Forty-one percent of those known to have diabetes had no cholesterol measurement performed in the hospital. Of those with LDL cholesterol measured, 29% were above the goal of 100 mg/dL for patients with diabetes.

Those with newly diagnosed diabetes were less likely to be discharged on cholesterol-reducing therapy (81% of known diabetics vs 77% of newly diagnosed diabetics).

“What’s really startling is that 66% of the patients who were known to be diabetic had no measure of long-term diabetic control while in the hospital, which tells you that the diabetes is simply not being addressed effectively in the in-patient setting.
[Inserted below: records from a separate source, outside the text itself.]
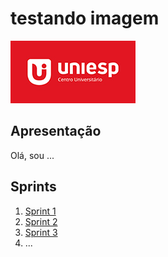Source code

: # testando imagem
![imagem](logo-iesp.jpg)

## Apresentação

Olá, sou ...


## Sprints 

1. [Sprint 1](README2.md)
2. [Sprint 2](Sprint%202/README.md)
3. [Sprint 3](Sprint%203/README.md)
4. ...


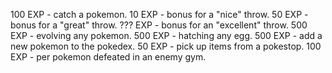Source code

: 100 EXP - catch a pokemon.
10 EXP - bonus for a "nice" throw.
50 EXP - bonus for a "great" throw.
??? EXP - bonus for an "excellent" throw.
500 EXP - evolving any pokemon.
500 EXP - hatching any egg.
500 EXP - add a new pokemon to the pokedex.
50 EXP - pick up items from a pokestop.
100 EXP - per pokemon defeated in an enemy gym.
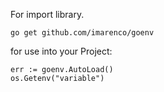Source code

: For import library.

    go get github.com/imarenco/goenv

for use into your Project:

    err := goenv.AutoLoad()
    os.Getenv("variable")
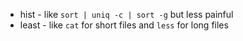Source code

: - hist - like `sort | uniq -c | sort -g` but less painful
- least - like `cat` for short files and `less` for long files
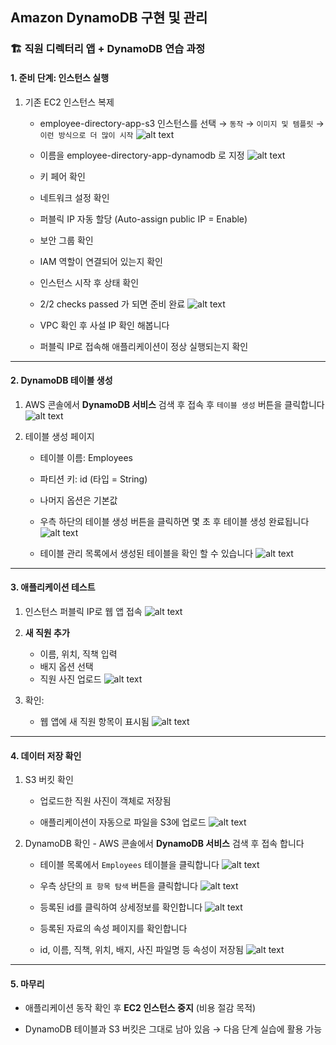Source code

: ## Amazon DynamoDB 구현 및 관리

### 🏗️ 직원 디렉터리 앱 + DynamoDB 연습 과정
#### 1. 준비 단계: 인스턴스 실행

1. 기존 EC2 인스턴스 복제

    - employee-directory-app-s3 인스턴스를 선택 → `동작` → `이미지 및 템플릿` → `이런 방식으로 더 많이 시작`
    ![alt text](image-21.png)

    - 이름을 employee-directory-app-dynamodb 로 지정
    ![alt text](image-22.png)

    - 키 페어 확인

    - 네트워크 설정 확인

    - 퍼블릭 IP 자동 할당 (Auto-assign public IP = Enable)

    - 보안 그룹 확인

    - IAM 역할이 연결되어 있는지 확인

    - 인스턴스 시작 후 상태 확인

    - 2/2 checks passed 가 되면 준비 완료
    ![alt text](image-24.png)

    - VPC 확인 후 사설 IP 확인 해봅니다

    - 퍼블릭 IP로 접속해 애플리케이션이 정상 실행되는지 확인

---

#### 2. DynamoDB 테이블 생성

1. AWS 콘솔에서 **DynamoDB 서비스** 검색 후 접속 후 `테이블 생성` 버튼을 클릭합니다
![alt text](image-18.png)

2. 테이블 생성 페이지 

    - 테이블 이름: Employees

    - 파티션 키: id (타입 = String)

    - 나머지 옵션은 기본값

    - 우측 하단의 테이블 생성 버튼을 클릭하면 몇 초 후 테이블 생성 완료됩니다 
    ![alt text](image-19.png)    

    - 테이블 관리 목록에서 생성된 테이블을 확인 할 수 있습니다 
    ![alt text](image-20.png)

----
#### 3. 애플리케이션 테스트

1. 인스턴스 퍼블릭 IP로 웹 앱 접속
![alt text](image-25.png)



2. **새 직원 추가**

    - 이름, 위치, 직책 입력
    - 배지 옵션 선택 
    - 직원 사진 업로드
    ![alt text](image-26.png)
    
3. 확인:

    - 웹 앱에 새 직원 항목이 표시됨
    ![alt text](image-27.png)
---

#### 4. 데이터 저장 확인

1. S3 버킷 확인

    - 업로드한 직원 사진이 객체로 저장됨

    - 애플리케이션이 자동으로 파일을 S3에 업로드
    ![alt text](image-28.png)

2. DynamoDB 확인 - AWS 콘솔에서 **DynamoDB 서비스** 검색 후 접속 합니다
    - 테이블 목록에서 `Employees` 테이블을 클릭합니다
    ![alt text](image-29.png)

    - 우측 상단의 `표 항목 탐색` 버튼을 클릭합니다
    ![alt text](image-30.png)

    - 등록된 id를 클릭하여 상세정보를 확인합니다 
    ![alt text](image-31.png)


    - 등록된 자료의 속성 페이지를 확인합니다 
    - id, 이름, 직책, 위치, 배지, 사진 파일명 등 속성이 저장됨
    ![alt text](image-32.png)

   
---

#### 5. 마무리

- 애플리케이션 동작 확인 후 **EC2 인스턴스 중지** (비용 절감 목적)

- DynamoDB 테이블과 S3 버킷은 그대로 남아 있음 → 다음 단계 실습에 활용 가능

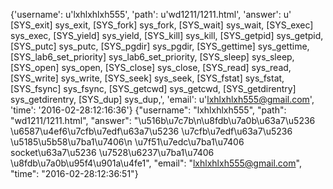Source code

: {'username': u'lxhlxhlxh555', 'path': u'wd1211/1211.html', 'answer': u'    [SYS_exit]              sys_exit,    [SYS_fork]              sys_fork,    [SYS_wait]              sys_wait,    [SYS_exec]              sys_exec,    [SYS_yield]             sys_yield,    [SYS_kill]              sys_kill,    [SYS_getpid]            sys_getpid,    [SYS_putc]              sys_putc,    [SYS_pgdir]             sys_pgdir,    [SYS_gettime]           sys_gettime,    [SYS_lab6_set_priority] sys_lab6_set_priority,    [SYS_sleep]             sys_sleep,    [SYS_open]              sys_open,    [SYS_close]             sys_close,    [SYS_read]              sys_read,    [SYS_write]             sys_write,    [SYS_seek]              sys_seek,    [SYS_fstat]             sys_fstat,    [SYS_fsync]             sys_fsync,    [SYS_getcwd]            sys_getcwd,    [SYS_getdirentry]       sys_getdirentry,    [SYS_dup]               sys_dup,', 'email': u'lxhlxhlxh555@gmail.com', 'time': '2016-02-28:12:16:36'}
{"username": "lxhlxhlxh555", "path": "wd1211/1211.html", "answer": "\u516b\u7c7b\n\u8fdb\u7a0b\u63a7\u5236 \u6587\u4ef6\u7cfb\u7edf\u63a7\u5236 \u7cfb\u7edf\u63a7\u5236 \u5185\u5b58\u7ba1\u7406\n    \u7f51\u7edc\u7ba1\u7406 socket\u63a7\u5236 \u7528\u6237\u7ba1\u7406 \u8fdb\u7a0b\u95f4\u901a\u4fe1", "email": "lxhlxhlxh555@gmail.com", "time": "2016-02-28:12:36:51"}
They’re in for their stroke and they’re out,” said Dr Schwamm, vice chairman of neurology and director of acute stroke services, Massachusetts General Hospital, Boston.

Of the patients that had A1c measurements in the hospital, 18% with known diabetes and 36% with newly diagnosed diabetes had levels greater than 7%, indicating lack of control.

These findings on LDL cholesterol and A1c were the most disconcerting findings of this analysis, said Dr Schwamm. “If you’re recognized as having diabetes, lipid control becomes a very important intervention,” he said. “The failure to detect diabetes means that they’re less likely to have lipid control introduced, and control of the diabetes itself was obviously less good in the patients who weren’t known to have diabetes because they’re walking around with essentially unmanaged diabetes.”

Aggressive lipid management should be an important part of management in patients with diabetes, especially one who just had an atherosclerotic event, he said.